JB: My second marriage—we’d been married just a few years—when I was about to go into the Jupiter dasha—I told my wife, “Wait until you see this. Wait until you see this. Life is gonna change dramatically.” because my life changed so dramatically from Moon to Mars and it had changed dramatically from Rahu. When I hit Jupiter it wasn’t so noticeable; it just wasn’t so noticeable. So sometimes they are really noticeable and then sometimes they’re not.

CB: Sure, in terms of distinct phases. But in terms of this—actually let’s step back a bit. So there’s many different timing techniques. There’s many different dasha techniques, right? But there’s one that just about every Indian astrologer, everybody who practices what’s also known as Vedic astrology uses essentially, right?

JB: Yeah, but this is complex, okay.

CB: Yeah.

JB: Today almost everybody uses Vimshottari.

CB: The Vimshottari Dasha system.

JB: The Vimshottari Dasha. That was mentioned in Parashara Hora Shastra, but there were 40 systems used. 40. 4-0.

CB: So Parashara mentions 40 different dasha systems?

JB: Yes, yes.

CB: Okay.

JB: However, 30 of those dasha systems wouldn’t be used in a major sense. I’m using approximations, okay.
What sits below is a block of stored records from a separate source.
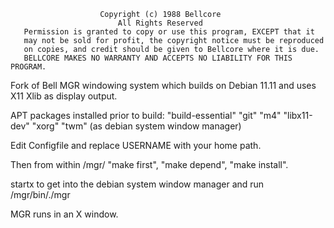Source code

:                         Copyright (c) 1988 Bellcore
                            All Rights Reserved
       Permission is granted to copy or use this program, EXCEPT that it
       may not be sold for profit, the copyright notice must be reproduced
       on copies, and credit should be given to Bellcore where it is due.
       BELLCORE MAKES NO WARRANTY AND ACCEPTS NO LIABILITY FOR THIS PROGRAM.

Fork of Bell MGR windowing system which builds on Debian 11.11 and uses X11 Xlib as display output.

APT packages installed prior to build:
"build-essential"
"git"
"m4"
"libx11-dev"
"xorg"
"twm" (as debian system window manager)

Edit Configfile and replace USERNAME with your home path.

Then from within /mgr/
"make first",
"make depend",
"make install".

startx to get into the debian system window manager and run /mgr/bin/./mgr

MGR runs in an X window.
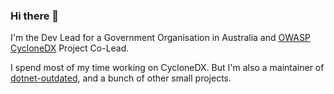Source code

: ### Hi there 👋

I'm the Dev Lead for a Government Organisation in Australia and [OWASP](https://owasp.org/) [CycloneDX](https://cyclonedx.org/) Project Co-Lead.

I spend most of my time working on CycloneDX. But I'm also a maintainer of [dotnet-outdated](https://github.com/dotnet-outdated/dotnet-outdated), and a bunch of other small projects.
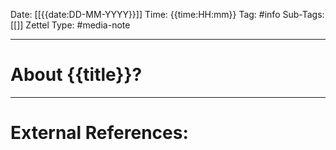 Date: [[{{date:DD-MM-YYYY}}]]
Time: {{time:HH:mm}}
Tag: #info
Sub-Tags: [[]]
Zettel Type: #media-note

---

# About {{title}}?




---
# External References:
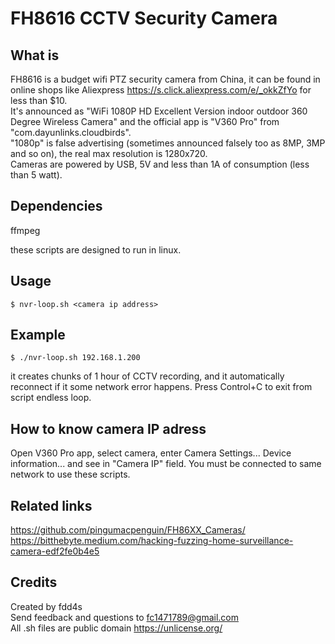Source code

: # FH8616 CCTV Security Camera

## What is

FH8616 is a budget wifi PTZ security camera from China, it can be found in online shops like Aliexpress https://s.click.aliexpress.com/e/_okkZfYo for less than $10.  
It's announced as "WiFi 1080P HD Excellent Version indoor outdoor 360 Degree Wireless Camera" and the official app is "V360 Pro" from "com.dayunlinks.cloudbirds".  
"1080p" is false advertising (sometimes announced falsely too as 8MP, 3MP and so on), the real max resolution is 1280x720.  
Cameras are powered by USB, 5V and less than 1A of consumption (less than 5 watt).  

## Dependencies

ffmpeg  

these scripts are designed to run in linux.  

## Usage

    $ nvr-loop.sh <camera ip address>

## Example

    $ ./nvr-loop.sh 192.168.1.200  

it creates chunks of 1 hour of CCTV recording, and it automatically reconnect if it some network error happens. Press Control+C to exit from script endless loop.

## How to know camera IP adress

Open V360 Pro app, select camera, enter Camera Settings... Device information... and see in "Camera IP" field.
You must be connected to same network to use these scripts.

## Related links

https://github.com/pingumacpenguin/FH86XX_Cameras/  
https://bitthebyte.medium.com/hacking-fuzzing-home-surveillance-camera-edf2fe0b4e5  

## Credits

Created by fdd4s  
Send feedback and questions to fc1471789@gmail.com  
All .sh files are public domain https://unlicense.org/  
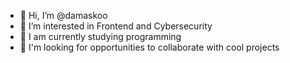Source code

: - 👋 Hi, I’m @damaskoo
- 👀 I’m interested in Frontend and Cybersecurity
- 🌱 I am currently studying programming
- 💞️ I'm looking for opportunities to collaborate with cool projects
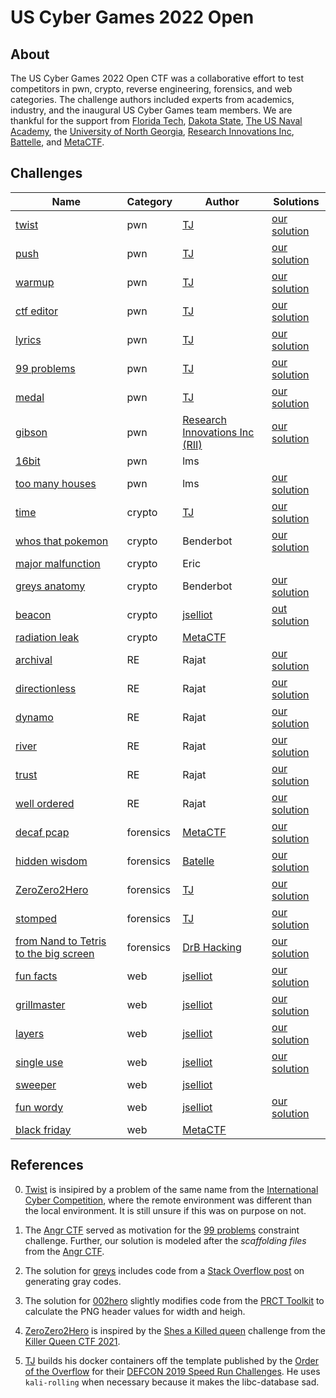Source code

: # US Cyber Games 2022 Open 

## About

The US Cyber Games 2022 Open CTF was a collaborative effort to test competitors in pwn, crypto, reverse engineering, forensics, and web categories. The challenge authors included experts from academics, industry, and the inaugural US Cyber Games team members. We are thankful for the support from [Florida Tech](https://www.fit.edu/), [Dakota State](https://dsu.edu), [The US Naval Academy](https://usna.edu), the [University of North Georgia](https://ung.edu), [Research Innovations Inc](https://www.researchinnovations.com), [Battelle](https://www.battelle.org), and [MetaCTF](https://metactf.com).

## Challenges

| Name | Category| Author  |  Solutions |  
|------|-----|-----|---------|
| [twist](pwn/twist)                     | pwn  	| [TJ](https://github.com/tj-oconnor/)         |  [our solution](pwn/twist/pwn-twist.py)                |
| [push](pwn/push)                       | pwn      | [TJ](https://github.com/tj-oconnor/)         |  [our solution](pwn/push/pwn-push.py)                  | 
| [warmup](pwn/w_arm_up)                 | pwn      | [TJ](https://github.com/tj-oconnor/)         |  [our solution](pwn/w_arm_up/pwn-wARMup.py)            |
| [ctf editor](pwn/ctf-editor)           | pwn      | [TJ](https://github.com/tj-oconnor/)         |  [our solution](pwn/ctf-editor/pwn-ctf.py)             |
| [lyrics](pwn/lyrics)			         | pwn      | [TJ](https://github.com/tj-oconnor/)         |  [our solution](pwn/lyrics/pwn-lyrics.py)              | 
| [99 problems](pwn/problems)		     | pwn      | [TJ](https://github.com/tj-oconnor/)         |  [our solution](pwn/problems/pwn-problems.py)          | 
| [medal](pwn/medal)			         | pwn      | [TJ](https://github.com/tj-oconnor/)         |  [our solution](pwn/medal/pwn-medal.py)                | 
| [gibson](pwn/gibson)			         | pwn      | [Research Innovations Inc (RII)](https://www.researchinnovations.com)   |  [our solution](pwn/gibson/solution.py)| 
| [16bit](pwn/16bit)			         | pwn      | lms                                          |                                                        | 
| [too many houses](pwn/house)			 | pwn      | lms                                          |  [our solution](pwn/house/Solution.pdf)                | 
| [time](crypto/time)                    | crypto   | [TJ](https://github.com/tj-oconnor/)         |  [our solution](crypto/time/solve-time.py)                |  
| [whos that pokemon](crypto/pokemon)    | crypto   | Benderbot                                    |  [our solution](crypto/pokemon/solve.ipynb)            |  
| [major malfunction](crypto/malfunction)| crypto   | Eric                                         |                                                        |  
| [greys anatomy](crypto/greys)          | crypto   | Benderbot                                    |  [our solution](crypto/greys/solver.py)                |  
| [beacon](crypto/beacon)                | crypto   | [jselliot](https://github.com/jselliott)     |  [out solution]((crypto/beacon))                       |
| [radiation leak](crypto/radiation-leak) | crypto | [MetaCTF](https://metactf.com)             |                                                           | 
| [archival](re/archival)                | RE       | Rajat                                        |  [our solution](re/archival/sol.py)                    |   
| [directionless](re/directionless)      | RE       | Rajat                                        |  [our solution](re/directionless/sol.bash)             |   
| [dynamo](re/dynamo)                    | RE       | Rajat                                        |  [our solution](re/dynamo)                             |   
| [river](re/river)                      | RE       | Rajat                                        |  [our solution](re/river)                              |   
| [trust](re/trust)                      | RE       | Rajat                                        |  [our solution](re/trust)                              |   
| [well ordered](re/well-ordered)        | RE       | Rajat                                        |  [our solution](re/well-ordered)                       |   
| [decaf pcap](forensics/decaf)          | forensics  | [MetaCTF](https://metactf.com)             |  [our solution](forensics/decaf)                       |
| [hidden wisdom](forensics/hiddenwisdom)| forensics  | [Batelle](https://www.battelle.org)        |  [our solution](forensics/hiddenwisdom/solve-hidden.py)|
| [ZeroZero2Hero](forensics/zerozero2Hero)     | forensics  | [TJ](https://github.com/tj-oconnor/) |  [our solution](forensics/zerozero2Hero/crc-checker.py)|
| [stomped](forensics/stomped)           | forensics  | [TJ](https://github.com/tj-oconnor/)       |  [our solution](forensics/stomped/stomped.py)         |
| [from Nand to Tetris to the big screen](forensics/bigscreen) | forensics | [DrB Hacking](https://github.com/jamrootz) | [our solution](forensics/bigscreen/files/solve.py)   |
| [fun facts](web/fun-facts)            | web      | [jselliot](https://github.com/jselliott)      |  [our solution](web/fun-facts/fun-facts.mp4)          |
| [grillmaster](web/grillmaster)        | web      | [jselliot](https://github.com/jselliott)      |  [our solution](web/grillmaster/grillmaster.mp4)      |
| [layers](web/layers)                  | web      | [jselliot](https://github.com/jselliott)      |  [our solution](web/layers/layers.mp4)                |
| [single use](web/single-use)          | web      | [jselliot](https://github.com/jselliott)      |  [our solution](web/single-use/single-use.mp4)        |
| [sweeper](web/sweeper)                | web      | [jselliot](https://github.com/jselliott)      |                                                       |
| [fun wordy](web/wordy)                | web      | [jselliot](https://github.com/jselliott)      |  [our solution](web/wordy/wordy.mp4)                  |
| [black friday](web/black-friday)      | web      | [MetaCTF](https://metactf.com)                |                                                       |

## References

0. [Twist](pwn/twist) is insipired by a problem of the same name from the [International Cyber Competition](https://www.enisa.europa.eu/topics/cybersecurity-education/international-cybersecurity-challenge-icc), where the remote environment was different than the local environment. It is still unsure if this was on purpose on not. 

1. The [Angr CTF](https://github.com/jakespringer/angr_ctf) served as motivation for the [99 problems](pwn/problems) constraint challenge. Further, our solution is modeled after the *scaffolding files* from the [Angr CTF](https://github.com/jakespringer/angr_ctf). 

2. The solution for [greys](crypto/greys) includes code from a [Stack Overflow post](https://stackoverflow.com/questions/38738835/generating-gray-codes) on generating gray codes.

3. The solution for [002hero](forensics/zerozero2Hero) slightly modifies code from the [PRCT Toolkit](https://github.com/sherlly/PCRT/blob/master/PCRT.py) to calculate the PNG header values for width and heigh.

4. [ZeroZero2Hero](forensics/zerozero2Hero) is inspired by the [Shes a Killed queen](https://ctftime.org/writeup/31187) challenge from the [Killer Queen CTF 2021](https://ctftime.org/event/1482).

5. [TJ](https://github.com/tj-oconnor) builds his docker containers off the template published by the [Order of the Overflow](https://github.com/o-o-overflow) for their [DEFCON 2019 Speed Run Challenges](https://github.com/o-o-overflow/dc2019q-speedrun-001). He uses ``kali-rolling`` when necessary because it makes the libc-database sad.


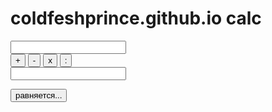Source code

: # coldfeshprince.github.io calc
<input id="num1"/>

<div id="operator_btns">
  <button id="plus" class="operator">+</button>
  <button id="minus" class="operator">-</button>
  <button id="times" class="operator">x</button>
  <button id="divide" class="operator">:</button>
</div>

<input id="num2"/>

<button onclick="func()">равняется...</button>

<p id="result"></p>


<script>
  function func(){
    var num1 = Number(document.getElementById("num1").value);
    var num2 = Number(document.getElementById("num2").value);
    result = ???

    document.getElementById("result").innerHTML = result;
    }
</script>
There would be one dasha system just to know about your career, there would be one dasha system just to know about your marriage, so a lot of those would not be used.

CB: Sure.

JB: The two big ones are called Vimshottari and ‘Ashottari’. Ashtottari, sorry. Vimshottari and Ashtottari. When I got to India, they said these are the two—Vimshottari and Ashtottari—but nobody I ever met used the Ashtottari. Nobody.

CB: Okay.

JB: However, as time goes by, everybody uses Vimshottari. First of all, if you go back into the ancient texts in the 6th century and the 7th century and the 5th century, there were a lot of them using something called Naisargika Dasha; a lot of them used that. Somewhere it’s written that Vimshottari is easier to calculate. Somewhere it’s written that Vimshottari works better for the common person.

CB: Okay.

JB: But here’s the thing. As time goes by and you use these dashas, Vimshottari definitely works the best out of anything today that I’ve seen, it’s the most popular. But after a while astrologers get impatient, they want more information. KN Rao came to the Vedic Astrology Conference in 1993; it was the end of 1993, I had my second marriage in early 1993. I had an astrologer friend call me and he did Western and Vedic, both. This astrologer, Richard Houck, never did a horoscope without rectifying the chart first, and he used Moon progressions, lunar progressions. He would rectify every chart he did. He wouldn’t do it if the chart didn’t work. He calls me up and he says, “You’re not getting married.” This was in late ‘92. I was scheduled to be married in ‘93, January. He says, “You’re not getting married.” I said, “What are you talking about? I’m engaged.” He says, “You’re not getting married. There’s nothing in the chart.” I said, “I know. There’s nothing in the Hindu, there’s nothing in the Western, I know. But I know I’m getting married.” So we get married. So he was wrong. He laughed. He said, “You’re not getting married.”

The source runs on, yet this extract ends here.